- Born: 1977 Al Aeoff Al Bayda, Yemen
- Died: 15 December 2012 (aged 34–35) Sana'a, Yemen
- Occupation(s): Civil servant, activist
- Known for: Activism for women with disabilities

= Jamala al-Baidhani =

Yemeni activist (1977–2012)

Jamala al-Baidhani (جمالة البيضاني; 1977 – 15 December 2012) was a Yemeni activist who supported civil rights for women and disabled people. She is the founder of the Al-Tahadi Association for Disabled Females, the first group in Yemen devoted to helping girls with disabilities.

==Biography==
Al-Baidhani was born in Al Aeoff village in the Al Baidha region of Yemen. She was an active child until she contracted meningitis at age seven and became paralyzed due to complications related to the illness. After she recovered, Al-Baidhani used a wheelchair to get around. In 1995, she began working in the Ministry of Social Affairs and also went to college. She received a bachelor's degree in social science.

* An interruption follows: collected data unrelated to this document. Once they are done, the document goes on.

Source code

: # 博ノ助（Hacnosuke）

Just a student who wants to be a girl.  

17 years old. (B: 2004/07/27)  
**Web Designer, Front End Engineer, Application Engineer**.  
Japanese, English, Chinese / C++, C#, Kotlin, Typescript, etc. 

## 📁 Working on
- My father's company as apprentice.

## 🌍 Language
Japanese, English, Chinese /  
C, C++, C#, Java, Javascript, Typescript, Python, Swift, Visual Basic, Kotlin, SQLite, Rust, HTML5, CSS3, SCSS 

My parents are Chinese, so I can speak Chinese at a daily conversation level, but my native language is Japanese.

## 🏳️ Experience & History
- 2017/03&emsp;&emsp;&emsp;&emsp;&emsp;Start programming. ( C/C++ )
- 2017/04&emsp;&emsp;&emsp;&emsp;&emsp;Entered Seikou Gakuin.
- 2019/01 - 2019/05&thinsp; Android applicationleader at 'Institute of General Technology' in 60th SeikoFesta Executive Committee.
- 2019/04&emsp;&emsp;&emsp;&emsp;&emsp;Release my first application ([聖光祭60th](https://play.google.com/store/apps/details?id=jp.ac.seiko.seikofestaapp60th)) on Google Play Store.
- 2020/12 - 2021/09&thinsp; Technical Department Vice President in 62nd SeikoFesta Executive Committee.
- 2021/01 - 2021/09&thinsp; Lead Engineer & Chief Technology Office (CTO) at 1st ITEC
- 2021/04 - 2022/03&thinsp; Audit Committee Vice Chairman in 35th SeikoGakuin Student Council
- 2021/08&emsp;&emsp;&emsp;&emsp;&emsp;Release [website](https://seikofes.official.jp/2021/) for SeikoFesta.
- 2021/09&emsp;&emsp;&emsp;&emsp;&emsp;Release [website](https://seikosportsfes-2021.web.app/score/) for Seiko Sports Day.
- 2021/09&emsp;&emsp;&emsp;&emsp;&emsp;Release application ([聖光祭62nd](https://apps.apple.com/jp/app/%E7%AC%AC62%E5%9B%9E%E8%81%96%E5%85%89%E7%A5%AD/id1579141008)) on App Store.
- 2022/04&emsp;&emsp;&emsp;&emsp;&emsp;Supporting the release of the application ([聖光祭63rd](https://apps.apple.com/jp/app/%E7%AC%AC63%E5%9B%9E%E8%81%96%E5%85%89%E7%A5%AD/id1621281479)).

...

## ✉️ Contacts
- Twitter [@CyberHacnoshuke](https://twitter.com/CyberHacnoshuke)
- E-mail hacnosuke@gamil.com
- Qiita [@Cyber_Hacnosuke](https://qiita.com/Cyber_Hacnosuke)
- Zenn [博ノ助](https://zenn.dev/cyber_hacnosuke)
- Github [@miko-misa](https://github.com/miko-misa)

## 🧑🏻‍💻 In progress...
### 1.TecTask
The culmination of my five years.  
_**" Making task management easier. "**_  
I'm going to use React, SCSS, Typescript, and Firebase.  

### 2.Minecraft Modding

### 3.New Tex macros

Al-Baidhani started working with disability rights in the government of Yemen in 1996 but later felt that she wasn't able to reach her goal of bringing services to disabled women while working in the government. In Yemen, most people who have disabilities must rely on disabled persons organizations (DPO) and non-governmental organizations (NGO). Al-Baidhani founded Al-Tahadi as a DPO in 1998. She went on to create the Alesrar NGO for youth development, which helps coordinate volunteerism for those with disabilities, in 2006.

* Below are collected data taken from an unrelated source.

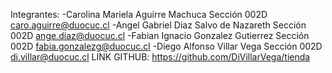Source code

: Integrantes:
-Carolina Mariela Aguirre Machuca Sección 002D caro.aguirre@duocuc.cl
-Angel Gabriel Diaz Salvo de Nazareth Sección 002D ange.diaz@duocuc.cl
-Fabian Ignacio Gonzalez Gutierrez Sección 002D fabia.gonzalezg@duocuc.cl
-Diego Alfonso Villar Vega Sección 002D di.villar@duocuc.cl
LINK GITHUB: https://github.com/DiVillarVega/tienda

In 2007, the American embassy in Yemen honored her as a "Woman of Courage". In 2008, the Kuwaiti embassy in Sana'a awarded Al-Baldhani $30,000 for her NGO work.

In 2012, Al-Baidhani died in Sana'a from complications related to a respiratory disease. She was buried in the Majel Al-Dema cemetery. Al-Baidhani was awarded the second Balquis Award posthumously in 2013. The prize honors women who have made an "exceptional contribution to the development of Yemeni women".